Exercise description: Of the lines in the data below, write out exactly those from the one holding "8-bit channel, 16-bit" through the one holding "image. The implementer", both included.

Dataset entries:

_ _ _

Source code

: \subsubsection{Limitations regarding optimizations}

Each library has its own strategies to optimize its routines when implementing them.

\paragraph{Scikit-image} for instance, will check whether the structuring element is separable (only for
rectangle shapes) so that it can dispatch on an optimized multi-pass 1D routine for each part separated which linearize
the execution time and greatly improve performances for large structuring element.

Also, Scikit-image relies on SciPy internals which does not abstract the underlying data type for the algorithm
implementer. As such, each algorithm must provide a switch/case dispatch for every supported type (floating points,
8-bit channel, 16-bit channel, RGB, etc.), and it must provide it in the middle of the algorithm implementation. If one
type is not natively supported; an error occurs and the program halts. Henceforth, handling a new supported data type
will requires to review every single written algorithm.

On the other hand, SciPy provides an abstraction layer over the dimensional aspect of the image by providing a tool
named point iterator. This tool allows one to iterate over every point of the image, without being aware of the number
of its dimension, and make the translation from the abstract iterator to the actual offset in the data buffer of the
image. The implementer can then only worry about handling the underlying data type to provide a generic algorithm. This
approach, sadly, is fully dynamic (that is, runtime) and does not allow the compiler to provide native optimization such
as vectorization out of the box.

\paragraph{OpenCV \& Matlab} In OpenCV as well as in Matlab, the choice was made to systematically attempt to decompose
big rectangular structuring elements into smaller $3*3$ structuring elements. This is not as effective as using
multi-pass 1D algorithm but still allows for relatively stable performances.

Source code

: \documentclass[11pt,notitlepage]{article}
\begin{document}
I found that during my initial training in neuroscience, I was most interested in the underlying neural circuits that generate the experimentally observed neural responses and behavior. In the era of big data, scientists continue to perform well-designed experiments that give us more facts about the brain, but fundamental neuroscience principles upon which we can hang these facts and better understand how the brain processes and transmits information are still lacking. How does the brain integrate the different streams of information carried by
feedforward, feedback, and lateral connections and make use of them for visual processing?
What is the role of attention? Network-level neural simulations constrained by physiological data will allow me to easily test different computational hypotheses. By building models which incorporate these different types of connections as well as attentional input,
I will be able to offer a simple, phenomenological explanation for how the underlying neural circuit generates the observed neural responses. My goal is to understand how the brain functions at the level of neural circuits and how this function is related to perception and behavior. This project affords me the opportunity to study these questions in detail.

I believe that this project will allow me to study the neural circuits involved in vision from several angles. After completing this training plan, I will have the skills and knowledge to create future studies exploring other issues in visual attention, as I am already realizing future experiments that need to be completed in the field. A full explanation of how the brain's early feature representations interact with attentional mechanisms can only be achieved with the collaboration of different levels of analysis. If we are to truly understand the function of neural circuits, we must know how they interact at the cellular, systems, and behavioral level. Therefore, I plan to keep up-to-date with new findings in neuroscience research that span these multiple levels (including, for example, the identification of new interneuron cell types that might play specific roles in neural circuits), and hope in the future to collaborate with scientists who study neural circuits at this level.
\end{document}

_ _ _

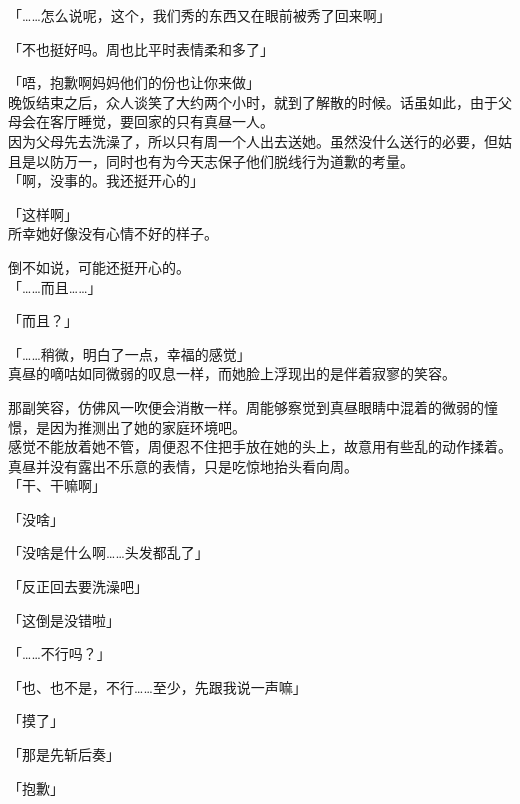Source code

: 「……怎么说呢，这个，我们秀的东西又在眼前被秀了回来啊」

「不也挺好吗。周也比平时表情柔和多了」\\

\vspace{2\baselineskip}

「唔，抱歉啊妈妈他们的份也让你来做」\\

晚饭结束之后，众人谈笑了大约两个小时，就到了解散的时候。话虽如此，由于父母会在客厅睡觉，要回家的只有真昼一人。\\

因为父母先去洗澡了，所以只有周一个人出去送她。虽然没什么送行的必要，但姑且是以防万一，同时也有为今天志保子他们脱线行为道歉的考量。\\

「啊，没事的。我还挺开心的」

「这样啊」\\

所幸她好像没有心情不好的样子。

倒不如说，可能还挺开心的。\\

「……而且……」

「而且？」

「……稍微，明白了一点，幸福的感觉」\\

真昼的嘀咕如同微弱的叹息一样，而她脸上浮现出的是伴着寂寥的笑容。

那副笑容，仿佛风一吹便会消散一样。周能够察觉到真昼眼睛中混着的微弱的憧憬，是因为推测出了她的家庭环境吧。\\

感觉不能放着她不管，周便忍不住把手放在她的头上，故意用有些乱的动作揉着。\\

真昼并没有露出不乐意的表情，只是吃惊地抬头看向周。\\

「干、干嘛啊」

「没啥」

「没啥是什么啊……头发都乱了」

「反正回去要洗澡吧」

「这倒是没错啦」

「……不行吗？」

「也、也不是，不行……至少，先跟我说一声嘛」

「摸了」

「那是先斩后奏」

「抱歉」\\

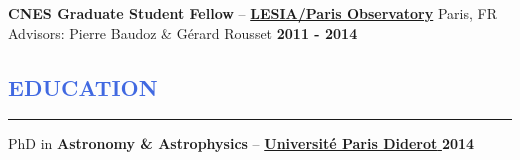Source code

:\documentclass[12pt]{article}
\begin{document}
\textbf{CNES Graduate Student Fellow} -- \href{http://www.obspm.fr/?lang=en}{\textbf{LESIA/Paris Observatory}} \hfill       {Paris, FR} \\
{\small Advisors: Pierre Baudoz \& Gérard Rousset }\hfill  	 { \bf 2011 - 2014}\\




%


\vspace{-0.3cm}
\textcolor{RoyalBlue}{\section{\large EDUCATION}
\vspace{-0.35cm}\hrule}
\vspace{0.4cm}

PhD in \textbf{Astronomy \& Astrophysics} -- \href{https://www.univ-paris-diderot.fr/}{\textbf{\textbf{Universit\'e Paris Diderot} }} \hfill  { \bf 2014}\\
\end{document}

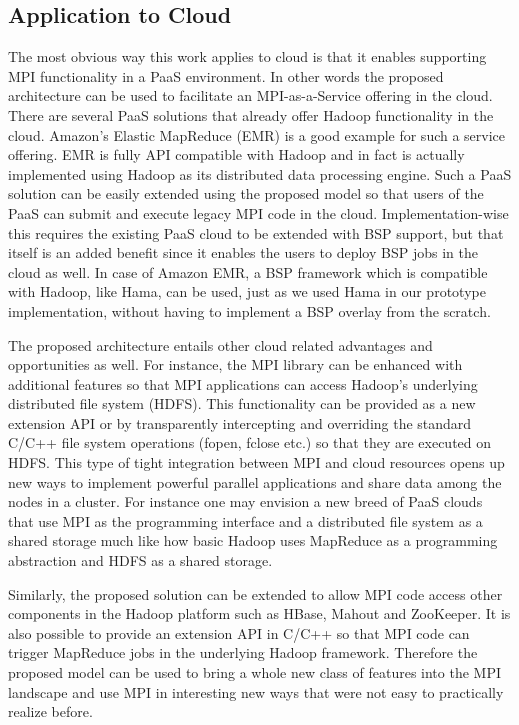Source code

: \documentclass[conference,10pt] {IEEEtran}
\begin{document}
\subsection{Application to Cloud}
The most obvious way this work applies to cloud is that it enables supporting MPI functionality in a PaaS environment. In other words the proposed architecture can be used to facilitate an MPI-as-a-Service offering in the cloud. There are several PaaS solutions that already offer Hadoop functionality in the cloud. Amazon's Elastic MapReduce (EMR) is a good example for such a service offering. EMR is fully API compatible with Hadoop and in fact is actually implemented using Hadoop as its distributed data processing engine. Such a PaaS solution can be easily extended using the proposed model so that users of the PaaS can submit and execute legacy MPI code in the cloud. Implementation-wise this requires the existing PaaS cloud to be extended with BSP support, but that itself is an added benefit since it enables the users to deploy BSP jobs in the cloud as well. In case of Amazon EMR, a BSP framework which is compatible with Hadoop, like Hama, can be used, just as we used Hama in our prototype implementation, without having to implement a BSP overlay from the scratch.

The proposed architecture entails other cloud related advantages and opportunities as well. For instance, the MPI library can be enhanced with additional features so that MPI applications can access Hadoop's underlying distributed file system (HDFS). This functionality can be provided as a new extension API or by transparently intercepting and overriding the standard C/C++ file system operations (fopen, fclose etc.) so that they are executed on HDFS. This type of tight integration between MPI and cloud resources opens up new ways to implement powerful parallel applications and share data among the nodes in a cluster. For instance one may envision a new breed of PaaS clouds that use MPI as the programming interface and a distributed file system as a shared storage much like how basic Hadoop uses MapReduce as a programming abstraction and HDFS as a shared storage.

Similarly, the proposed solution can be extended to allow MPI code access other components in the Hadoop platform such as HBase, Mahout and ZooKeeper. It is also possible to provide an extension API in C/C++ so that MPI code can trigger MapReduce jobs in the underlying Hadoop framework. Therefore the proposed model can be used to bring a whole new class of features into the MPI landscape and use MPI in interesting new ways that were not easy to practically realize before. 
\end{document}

_ _ _

Result of the exercise:
8-bit channel, 16-bit channel, RGB, etc.), and it must provide it in the middle of the algorithm implementation. If one
type is not natively supported; an error occurs and the program halts. Henceforth, handling a new supported data type
will requires to review every single written algorithm.

On the other hand, SciPy provides an abstraction layer over the dimensional aspect of the image by providing a tool
named point iterator. This tool allows one to iterate over every point of the image, without being aware of the number
of its dimension, and make the translation from the abstract iterator to the actual offset in the data buffer of the
image. The implementer can then only worry about handling the underlying data type to provide a generic algorithm. This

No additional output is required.